Lawrence Public Library’s board unanimously approves new free speech policy aimed at preventing disruptions

photo by: Shawn Valverde

The bookmobile is parked outside the Lawrence Public Library on Friday, July 26, 2024, ahead of the library's celebration of the 10th anniversary of its building.

The Lawrence Public Library Board of Trustees on Monday unanimously approved a new free speech policy that aims to ensure activities ranging from protests to panhandling won’t “interfere with study and enjoyment” of the library’s users.

The board approved the new free speech policy along with updating its public event policies and reservable room policies to better align them with the new policy.

James Pavisian, the secretary and treasurer for the board of trustees, helped draft the free speech policy. He said it would highlight that the library is a limited public forum, and that restrictions could be imposed on speech that would interfere with other people’s use of the library.

Pavisian said the changes to its public event policies and reservable room policies were to clarify exemptions for speakers during public events or organizations or people that reserved rooms with the library. Those new policies, which were designed to be content neutral, were updated to ensure that designated speakers during public events or a group meeting in a reserved room were not fully bound by the free speech policy.

“Before, we didn’t have that language, so the two would have been competing with each other (with the updated policies),” Pavisian said.

The policy outlines what it considers free speech activities — including, but not limited to, holding or carrying signs, protesting, using expressive conduct or speech, distributing literature, acting as a public speaker, panhandling and requesting signatures, donations or contributions. It states that the library will not permit these activities inside the building if they “would interfere with study and enjoyment of visitors of the Library.”

Speakers would be able to conduct those activities outside of the building, but would not be allowed to block access to the library at any time.

The policy states that the library will first provide a warning to a person who violates the policy. If the person continues to violate the policy, they will be asked to leave the premises. If they refuse to leave, the library will notify police that they are trespassing and tell the person that the police have been notified. Library staff must then document the violation in a database by the end of the next business day.

Max Kautsch, an attorney who specializes in First Amendment rights who also helped the library work on the policy, said, the interest the library serves is reading, studying and using library materials. To better serve its main interest, Kautsch said content neutral regulations are the way the library can ensure its users can enjoy the main purpose while adding those exemptions so the public has other channels to express those free speech rights.

“It can’t be a free-for-all,” Kautsch said.

Brad Allen, the executive director of the library, said this was how the library and its staff currently was operating but the library didn’t have the benefit of a written policy. The new policy, he said, clarifies the library’s stance, and matches guidance from the American Library Association.

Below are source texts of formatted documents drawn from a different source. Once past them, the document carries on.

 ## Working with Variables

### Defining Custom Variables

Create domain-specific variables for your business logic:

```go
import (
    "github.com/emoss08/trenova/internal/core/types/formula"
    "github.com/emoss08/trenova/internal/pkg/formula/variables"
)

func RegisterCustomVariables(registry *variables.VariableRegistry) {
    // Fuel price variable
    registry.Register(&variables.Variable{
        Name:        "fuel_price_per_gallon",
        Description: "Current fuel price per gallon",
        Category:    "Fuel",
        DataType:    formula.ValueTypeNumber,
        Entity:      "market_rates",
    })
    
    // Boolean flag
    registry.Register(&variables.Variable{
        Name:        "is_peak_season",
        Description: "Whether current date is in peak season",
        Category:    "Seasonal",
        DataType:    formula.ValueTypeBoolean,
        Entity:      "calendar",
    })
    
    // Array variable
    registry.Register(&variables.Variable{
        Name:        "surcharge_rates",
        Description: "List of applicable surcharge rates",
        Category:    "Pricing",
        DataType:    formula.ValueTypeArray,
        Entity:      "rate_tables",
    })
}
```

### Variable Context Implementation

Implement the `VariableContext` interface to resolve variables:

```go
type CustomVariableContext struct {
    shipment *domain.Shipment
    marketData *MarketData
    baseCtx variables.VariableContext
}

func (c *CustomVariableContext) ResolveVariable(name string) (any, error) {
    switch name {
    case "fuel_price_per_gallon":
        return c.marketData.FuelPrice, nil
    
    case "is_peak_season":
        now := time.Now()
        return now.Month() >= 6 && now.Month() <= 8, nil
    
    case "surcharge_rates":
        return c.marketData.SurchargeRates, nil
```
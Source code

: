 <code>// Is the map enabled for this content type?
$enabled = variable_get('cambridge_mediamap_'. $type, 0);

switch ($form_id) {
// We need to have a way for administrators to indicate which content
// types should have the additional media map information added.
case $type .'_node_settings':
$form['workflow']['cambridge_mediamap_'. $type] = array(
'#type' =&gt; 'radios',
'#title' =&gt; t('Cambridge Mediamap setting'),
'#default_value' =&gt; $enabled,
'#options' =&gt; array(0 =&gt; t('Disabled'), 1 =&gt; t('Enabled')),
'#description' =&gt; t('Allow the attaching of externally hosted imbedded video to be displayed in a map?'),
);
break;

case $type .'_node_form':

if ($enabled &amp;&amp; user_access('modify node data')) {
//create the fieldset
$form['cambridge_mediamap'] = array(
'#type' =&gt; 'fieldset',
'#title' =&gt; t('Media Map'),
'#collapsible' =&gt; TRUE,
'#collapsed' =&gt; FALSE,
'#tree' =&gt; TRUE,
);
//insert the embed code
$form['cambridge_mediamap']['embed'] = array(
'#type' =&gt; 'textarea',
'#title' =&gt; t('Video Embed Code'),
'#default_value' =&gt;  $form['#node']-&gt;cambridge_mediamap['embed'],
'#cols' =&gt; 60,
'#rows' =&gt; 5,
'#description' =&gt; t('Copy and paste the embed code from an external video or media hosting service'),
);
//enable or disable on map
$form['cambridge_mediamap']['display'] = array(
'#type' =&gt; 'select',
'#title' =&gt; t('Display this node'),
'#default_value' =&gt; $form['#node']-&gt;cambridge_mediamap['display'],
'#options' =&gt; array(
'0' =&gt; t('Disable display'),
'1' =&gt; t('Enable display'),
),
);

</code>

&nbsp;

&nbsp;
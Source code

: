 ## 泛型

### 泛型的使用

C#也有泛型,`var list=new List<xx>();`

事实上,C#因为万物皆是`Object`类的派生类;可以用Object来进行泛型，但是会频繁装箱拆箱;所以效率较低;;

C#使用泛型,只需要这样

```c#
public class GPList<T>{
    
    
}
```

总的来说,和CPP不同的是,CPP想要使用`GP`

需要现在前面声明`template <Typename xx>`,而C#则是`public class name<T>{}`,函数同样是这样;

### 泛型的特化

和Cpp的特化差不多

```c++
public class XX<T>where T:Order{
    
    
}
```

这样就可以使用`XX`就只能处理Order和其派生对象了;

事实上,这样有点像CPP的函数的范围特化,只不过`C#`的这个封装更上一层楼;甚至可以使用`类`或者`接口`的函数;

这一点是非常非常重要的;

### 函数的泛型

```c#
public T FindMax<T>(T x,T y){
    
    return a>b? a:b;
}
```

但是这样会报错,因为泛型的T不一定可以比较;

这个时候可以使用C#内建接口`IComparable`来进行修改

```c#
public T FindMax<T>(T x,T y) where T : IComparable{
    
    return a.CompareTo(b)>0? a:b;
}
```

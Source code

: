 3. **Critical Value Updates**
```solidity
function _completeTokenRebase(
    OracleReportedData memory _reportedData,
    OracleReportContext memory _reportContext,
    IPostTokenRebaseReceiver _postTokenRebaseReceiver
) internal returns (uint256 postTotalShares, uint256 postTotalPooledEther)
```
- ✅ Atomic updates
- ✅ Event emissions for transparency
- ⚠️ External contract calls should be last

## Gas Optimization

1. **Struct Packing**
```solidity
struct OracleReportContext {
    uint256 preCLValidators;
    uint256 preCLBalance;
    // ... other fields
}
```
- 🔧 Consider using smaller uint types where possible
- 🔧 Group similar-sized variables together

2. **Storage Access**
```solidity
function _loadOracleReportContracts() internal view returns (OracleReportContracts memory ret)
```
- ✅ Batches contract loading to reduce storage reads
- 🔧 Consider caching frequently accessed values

Pavisian said that most of the time, there have been no issues with disruptions at the library, but that after protests at events related to LGBTQ issues, the library felt it needed to outline a clear policy on speech.

As the Journal-World has reported, Justin Spiehs, a frequent protester and commenter at public meetings, filed a federal lawsuit against the library board in 2023 alleging that library staff violated his free speech rights during two LGBTQ-related events at the library.

The suit, which names multiple library employees in addition to the board, alleges that Spiehs attended the two public events at the library in 2023 carrying signs and was asked by police and library security personnel to leave. At one event, which was about how new state laws affected gender markers for transgender people, the suit says police were called after Spiehs arrived, “and it was determined that Mr. Spiehs’ sign was ‘obscene'” and that he could not be at the library with the sign; he exited the building after police arrived. At the other event, which featured a drag performer reading books aloud, the suit claims that Spiehs was told by security that he couldn’t cause a disruption at the event, and he left when two law enforcement officers showed up at the library.

Spiehs made public comment at Monday’s library board meeting, arguing that the policies were viewpoint discrimination and could potentially be unconstitutional because the policy is “so broad.”